Ils sont plus de 60 000 personnes – des femmes et des enfants majoritairement – installées dans trois différents sites de la ville de Bunia. Ces déplacés du conflit qui oppose Hema et Lendu vivent soit dans ces sites érigés pour la circonstance, d’autres dans des familles d’accueil. Charly Kasereka est allé à leur rencontre.

Je me suis rendu récemment dans l’un des sites d’accueil des réfugiés tout près de l’hôpital général de référence de Bunia. J’ai l’habitude de voir des déplacés de guerre dans et aux alentours de ma ville de Goma, mais ici je me sens touché par le fait que tout le monde veut parler au journaliste.
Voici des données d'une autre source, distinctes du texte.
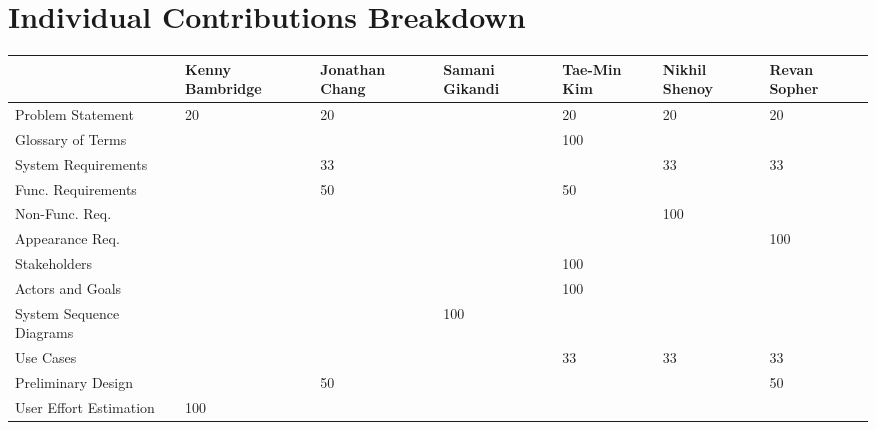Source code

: \documentclass[letterpaper,english, 12pt]{scrreprt}
\begin{document}
\chapter*{Individual Contributions Breakdown}
\begin{center}
	\begin{tabular}{|l|C{2cm}|C{1.5cm}|C{1.5cm}|C{1.5cm}|C{1.5cm}|C{1.5cm}|}
		\hline
                        &Kenny Bambridge& Jonathan Chang& Samani Gikandi& Tae-Min Kim   & Nikhil Shenoy & Revan Sopher  \\ \hline
Problem Statement       &      20       &      20       &               &      20       &       20      &       20      \\ \hline
Glossary of Terms       &               &               &               &     100       &               &               \\ \hline

System Requirements     &               &      33       &               &               &       33      &       33      \\ \hline
Func. Requirements      &               &      50       &               &      50       &               &               \\ \hline
Non-Func. Req.          &               &               &               &               &      100      &               \\ \hline
Appearance Req.         &               &               &               &               &               &      100      \\ \hline

Stakeholders            &               &               &               &     100       &               &               \\ \hline
Actors and Goals        &               &               &               &     100       &               &               \\ \hline
System Sequence Diagrams&               &               &      100      &               &               &               \\ \hline
Use Cases               &               &               &               &      33       &       33      &       33      \\ \hline

Preliminary Design      &               &      50       &               &               &               &       50      \\ \hline
User Effort Estimation  &     100       &               &               &               &               &               \\ \hline


\end{tabular}
\end{center}
\end{document}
Le site est érigé sur environ 300 mètres carrés. Mobutu, nom du chargé de la logistique au camps, souhaite me faire rencontrer certains rescapés et il insiste. Nous marchons en nous faufilant au milieu de ces taudis de deux mètres sur un, où sont confinés des familles, souvent sans aucune intimité entre parents et enfants.
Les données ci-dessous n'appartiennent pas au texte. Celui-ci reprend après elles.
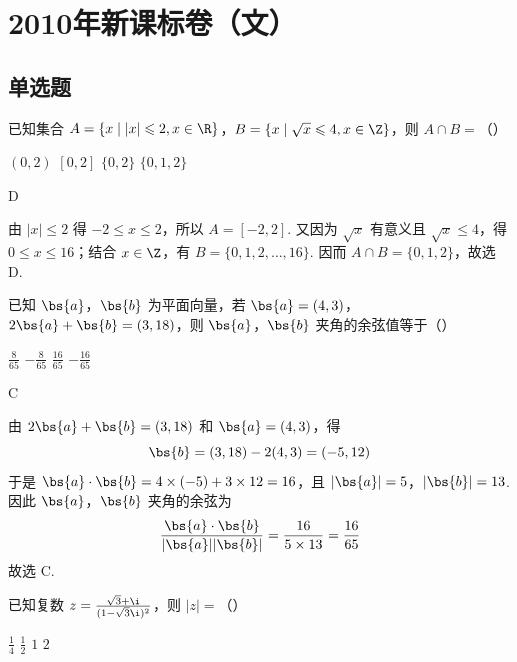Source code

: \chapter{2010年新课标卷（文）}

\section{单选题}

\begin{problem}
已知集合 \(A = \{x \mid |x| \leqslant 2, x \in \R\}\)，\(B = \{x \mid \sqrt{x} \leqslant 4, x \in \Z\}\)，则 \(A \cap B =\)（\quad）

\choices
    {\((0,2)\)}
    {\([0,2]\)}
    {\(\{0,2\}\)}
    {\(\{0,1,2\}\)}
\end{problem}

\begin{answer}
D
\end{answer}

\begin{solution}
由 \(|x|\leqslant 2\) 得 \(-2\leqslant x\leqslant 2\)，所以 \(A=[-2,2]\). 又因为 \(\sqrt{x}\) 有意义且 \(\sqrt{x}\leqslant4\)，得 \(0\leqslant x\leqslant16\)；结合 \(x\in\Z\)，有 \(B=\{0,1,2,\ldots,16\}\). 因而 \(A\cap B=\{0,1,2\}\)，故选 D.
\end{solution}

\begin{problem}
已知 \(\bs{a}\)，\(\bs{b}\) 为平面向量，若 \( \bs{a} = (4, 3) \)，\( 2\bs{a} + \bs{b} = (3, 18) \)，则 \(\bs{a}\)，\(\bs{b}\) 夹角的余弦值等于（\quad）

\choices
    {\(\frac{8}{65}\)}
    {\(-\frac{8}{65}\)}
    {\(\frac{16}{65}\)}
    {\(-\frac{16}{65}\)}
\end{problem}

\begin{answer}
C
\end{answer}

\begin{solution}
由 \(2\bs{a}+\bs{b}=(3,18)\) 和 \(\bs{a}=(4,3)\)，得
\[
\bs{b}=(3,18)-2(4,3)=(-5,12)
\]
于是 \(\bs{a}\cdot\bs{b}=4\times(-5)+3\times12=16\)，且 \(|\bs{a}|=5\)，\(|\bs{b}|=13\). 因此 \(\bs{a}\)，\(\bs{b}\) 夹角的余弦为
\[
\frac{\bs{a}\cdot\bs{b}}{|\bs{a}||\bs{b}|}=\frac{16}{5\times13}=\frac{16}{65}
\]
故选 C.
\end{solution}

\begin{problem}
已知复数 \(z = \frac{\sqrt{3} + \i}{(1 - \sqrt{3}\i)^2}\)，则 \(|z| =\)（\quad）

\choices
    {\(\frac{1}{4}\)}
    {\(\frac{1}{2}\)}
    {\(1\)}
    {\(2\)}
\end{problem}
A l’arrivée à l’autre bout du campement, on me présente d’abord deux femmes, toutes deux la cinquantaine révolue. A côté d’elles se trouve un jeune homme d’une trentaine d’années avec des blessures à la hanche et à la tête. Il reste toute la journée allongé sur une sorte de natte, il n’est pas capable de me parler. A l’intérieur de moi, je
ressens cette douleur qui l’agace.

Des coups de machette

Alphoncine Njola , 62 ans, des mains bandées, une cicatrice au visage visiblement coupée à la machette, se déplace vers moi. Je lui demande ce qui lui est arrivé. Elle me répond en langue Gegere, heureusement à mes cotés un traducteur s’improvise. « Les plaies sur mes bras, c’est des coupures de machettes », me dit Alphoncine. « Alors que nous étions déjà cachés dans la forêt, ils nous ont pourchassés, beaucoup d’entre nous sont morts, mes deux fils et mon mari. J’étais cultivatrice, ce sera pour moi difficile de le faire encore comme tous les os des mes bras sont cassés et je n’ai plus d’habitation », poursuit-elle. « Ici je dors sous cette bâche plastique », explique Alphoncine. Cette femme est venue du village de Tché dans le territoire de Djugu au nord de la province d’Ituri.

Je suis vite entouré par d’autres femmes. Toutes veulent me raconter leurs histoires.
Honorine Ndadyo, vêtue d’un tee-shirt rouge fait la queue pour recevoir sa bouillie. Pendant la fuite, elle s’est séparée de ses frères, alors que ses parents ont trouvé la mort 10 ans plus tôt lors du précédent conflit ethnique entre Hema et Lendu.

« Tous les membres de ma famille ont été tués, certains depuis longtemps et d’autres récemment. Je vis seule ici au camp grâce à des petites aides », m’explique Honorine, 17 ans. Elle aussi porte une cicatrice au visage, sur sa joue gauche.

Grâce, 11 ans, déplacée par la guerre

S’approche alors vers moi une jeune fille de 11 ans, tête rasée à cause des blessures graves qu’elle a reçues à la tête. Grâce vit depuis quatre semaines ici. Elle aussi est venue du village de Tché, à plus de 50 kilomètres de la ville de Bunia. Elle a échappé au pire. Elle a perdu sa maman et sa main gauche en février dernier  quand un groupe d’assaillants a attaqué son village dans la soirée. « Je ne sais même pas pourquoi ils sont venus nous attaquer », dit Grâce. A mes cotés son père, lui aussi porte de nombreuses blessures. Mais il a eu la chance… Désormais, il va éduquer seul ses trois petites filles qui lui restent. Toutes portent des blessures physiques et psychologiques de ce dernier conflit en Ituri.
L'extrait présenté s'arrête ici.